EXERCISE |
Omit the images, then repeat the listing exactly.

DATASET EXTRACT |

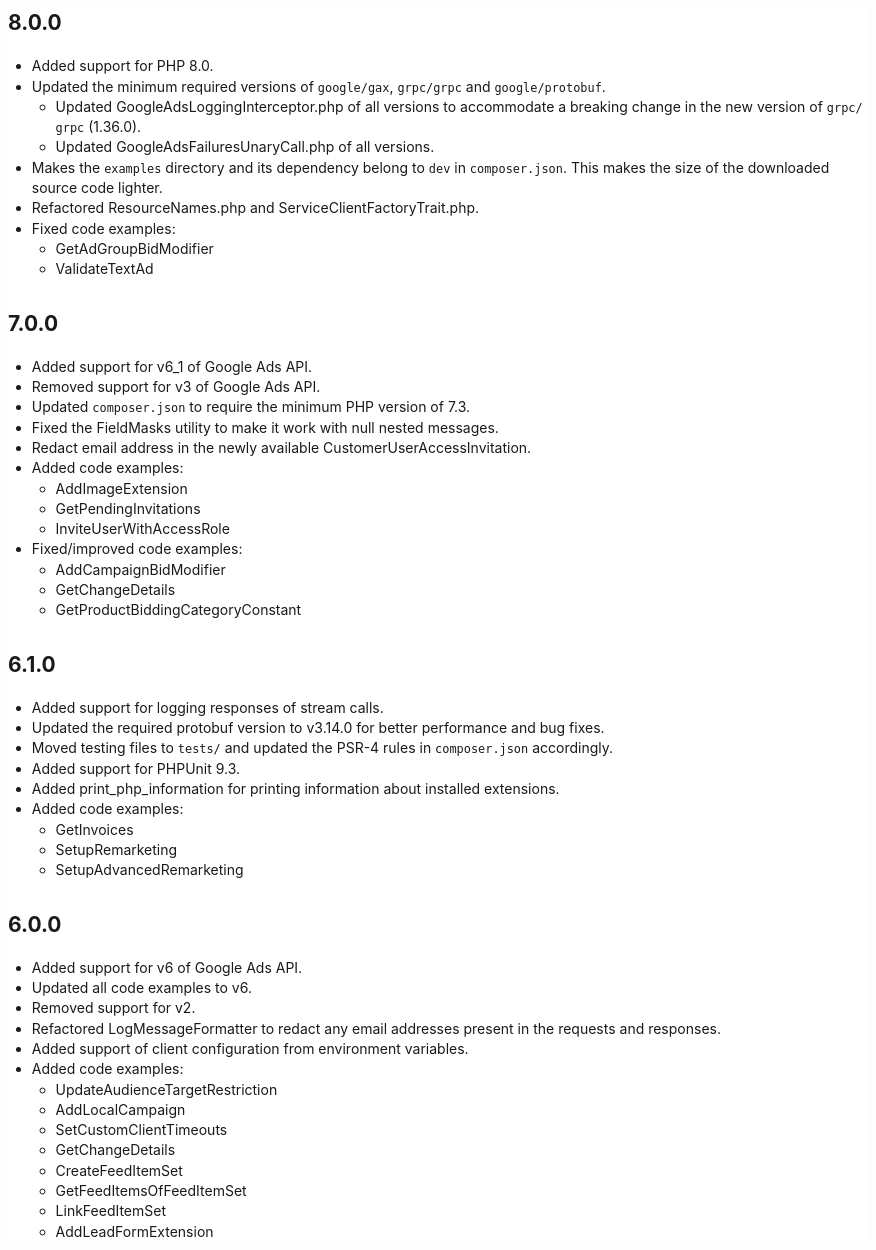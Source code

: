 ## 8.0.0

* Added support for PHP 8.0.
* Updated the minimum required versions of `google/gax`, `grpc/grpc` and
  `google/protobuf`.
    * Updated GoogleAdsLoggingInterceptor.php of all versions to accommodate a
      breaking change in the new version of `grpc/grpc` (1.36.0).
    * Updated GoogleAdsFailuresUnaryCall.php of all versions.
* Makes the `examples` directory and its dependency belong to `dev` in
  `composer.json`. This makes the size of the downloaded source code lighter.
* Refactored ResourceNames.php and ServiceClientFactoryTrait.php.
* Fixed code examples:
    * GetAdGroupBidModifier
    * ValidateTextAd

## 7.0.0

* Added support for v6_1 of Google Ads API.
* Removed support for v3 of Google Ads API.
* Updated `composer.json` to require the minimum PHP version of 7.3.
* Fixed the FieldMasks utility to make it work with null nested messages.
* Redact email address in the newly available CustomerUserAccessInvitation.
* Added code examples:
    * AddImageExtension
    * GetPendingInvitations
    * InviteUserWithAccessRole
* Fixed/improved code examples:
    * AddCampaignBidModifier
    * GetChangeDetails
    * GetProductBiddingCategoryConstant

## 6.1.0

* Added support for logging responses of stream calls.
* Updated the required protobuf version to v3.14.0 for better performance and bug
  fixes.
* Moved testing files to `tests/` and updated the PSR-4 rules in
  `composer.json` accordingly.
* Added support for PHPUnit 9.3.
* Added print_php_information for printing information about installed extensions.
* Added code examples:
    * GetInvoices
    * SetupRemarketing
    * SetupAdvancedRemarketing

## 6.0.0

* Added support for v6 of Google Ads API.
* Updated all code examples to v6.
* Removed support for v2.
* Refactored LogMessageFormatter to redact any email addresses present in the requests and
  responses.
* Added support of client configuration from environment variables.
* Added code examples:
    * UpdateAudienceTargetRestriction
    * AddLocalCampaign
    * SetCustomClientTimeouts
    * GetChangeDetails
    * CreateFeedItemSet
    * GetFeedItemsOfFeedItemSet
    * LinkFeedItemSet
    * AddLeadFormExtension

PROBLEM SOLUTION |
Source code

: ## 8.0.0

* Added support for PHP 8.0.
* Updated the minimum required versions of `google/gax`, `grpc/grpc` and
  `google/protobuf`.
    * Updated GoogleAdsLoggingInterceptor.php of all versions to accommodate a
      breaking change in the new version of `grpc/grpc` (1.36.0).
    * Updated GoogleAdsFailuresUnaryCall.php of all versions.
* Makes the `examples` directory and its dependency belong to `dev` in
  `composer.json`. This makes the size of the downloaded source code lighter.
* Refactored ResourceNames.php and ServiceClientFactoryTrait.php.
* Fixed code examples:
    * GetAdGroupBidModifier
    * ValidateTextAd

## 7.0.0

* Added support for v6_1 of Google Ads API.
* Removed support for v3 of Google Ads API.
* Updated `composer.json` to require the minimum PHP version of 7.3.
* Fixed the FieldMasks utility to make it work with null nested messages.
* Redact email address in the newly available CustomerUserAccessInvitation.
* Added code examples:
    * AddImageExtension
    * GetPendingInvitations
    * InviteUserWithAccessRole
* Fixed/improved code examples:
    * AddCampaignBidModifier
    * GetChangeDetails
    * GetProductBiddingCategoryConstant

## 6.1.0

* Added support for logging responses of stream calls.
* Updated the required protobuf version to v3.14.0 for better performance and bug
  fixes.
* Moved testing files to `tests/` and updated the PSR-4 rules in
  `composer.json` accordingly.
* Added support for PHPUnit 9.3.
* Added print_php_information for printing information about installed extensions.
* Added code examples:
    * GetInvoices
    * SetupRemarketing
    * SetupAdvancedRemarketing

## 6.0.0

* Added support for v6 of Google Ads API.
* Updated all code examples to v6.
* Removed support for v2.
* Refactored LogMessageFormatter to redact any email addresses present in the requests and
  responses.
* Added support of client configuration from environment variables.
* Added code examples:
    * UpdateAudienceTargetRestriction
    * AddLocalCampaign
    * SetCustomClientTimeouts
    * GetChangeDetails
    * CreateFeedItemSet
    * GetFeedItemsOfFeedItemSet
    * LinkFeedItemSet
    * AddLeadFormExtension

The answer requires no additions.